Fig. 3. Age-associations in copy number drivers are associated with functional changes in mRNA and survival.

Summary of all detected age-associated CNAs for driver (A) losses (indicated by blue covariate bar) and (B) gains (red covariate bar) across three datasets. Dot size shows the magnitude of the association as the difference in proportion and the background shading shows adjusted multivariate p values. Right covariate indicates copy number gain drivers in red and loss drivers in blue. C Age-associated CNAs lead to differential mRNA abundance with respect to the CNA itself (top), age (middle), as well as age-specific effects of the CNA (bottom). D In TCGA sarcoma (n = 255 biologically independent samples), CDKN2A mRNA abundance changes between copy number loss (blue) or no loss (black) and broken down by age for low vs. high age.
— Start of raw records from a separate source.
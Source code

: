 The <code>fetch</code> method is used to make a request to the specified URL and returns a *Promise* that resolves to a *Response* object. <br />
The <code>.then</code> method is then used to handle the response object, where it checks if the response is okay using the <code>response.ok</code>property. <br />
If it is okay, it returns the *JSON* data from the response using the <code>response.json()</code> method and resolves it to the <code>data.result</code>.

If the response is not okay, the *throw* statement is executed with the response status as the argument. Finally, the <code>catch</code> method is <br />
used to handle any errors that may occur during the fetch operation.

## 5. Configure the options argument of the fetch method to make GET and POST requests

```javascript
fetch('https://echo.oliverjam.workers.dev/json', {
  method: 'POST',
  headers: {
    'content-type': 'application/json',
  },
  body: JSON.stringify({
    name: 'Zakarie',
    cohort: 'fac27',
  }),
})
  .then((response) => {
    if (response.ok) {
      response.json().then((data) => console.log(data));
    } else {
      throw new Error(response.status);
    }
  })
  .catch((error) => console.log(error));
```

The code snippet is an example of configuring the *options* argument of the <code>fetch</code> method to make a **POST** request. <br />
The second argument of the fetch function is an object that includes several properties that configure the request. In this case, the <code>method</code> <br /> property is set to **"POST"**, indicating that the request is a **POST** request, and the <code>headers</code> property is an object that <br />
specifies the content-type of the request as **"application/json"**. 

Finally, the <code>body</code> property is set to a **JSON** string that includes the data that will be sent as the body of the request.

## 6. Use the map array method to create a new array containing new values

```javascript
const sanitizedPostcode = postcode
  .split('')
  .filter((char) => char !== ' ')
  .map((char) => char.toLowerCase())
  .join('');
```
Tukey boxplots are shown with the box indicating quartiles and the whiskers drawn at the lowest and highest points within 1.5 interquartile range of the lower and upper quartiles, respectively. FDR-adjusted p values from two-sided Wilcoxon rank sum test and Spearman correlations shown. E SUFU loss in glioblastoma (GBM; n = 574 biologically independent samples) interacts with age to further stratify patient prognosis. The adjusted p value for the copy number loss-age interaction term is shown. Source data are provided as a Source Data file.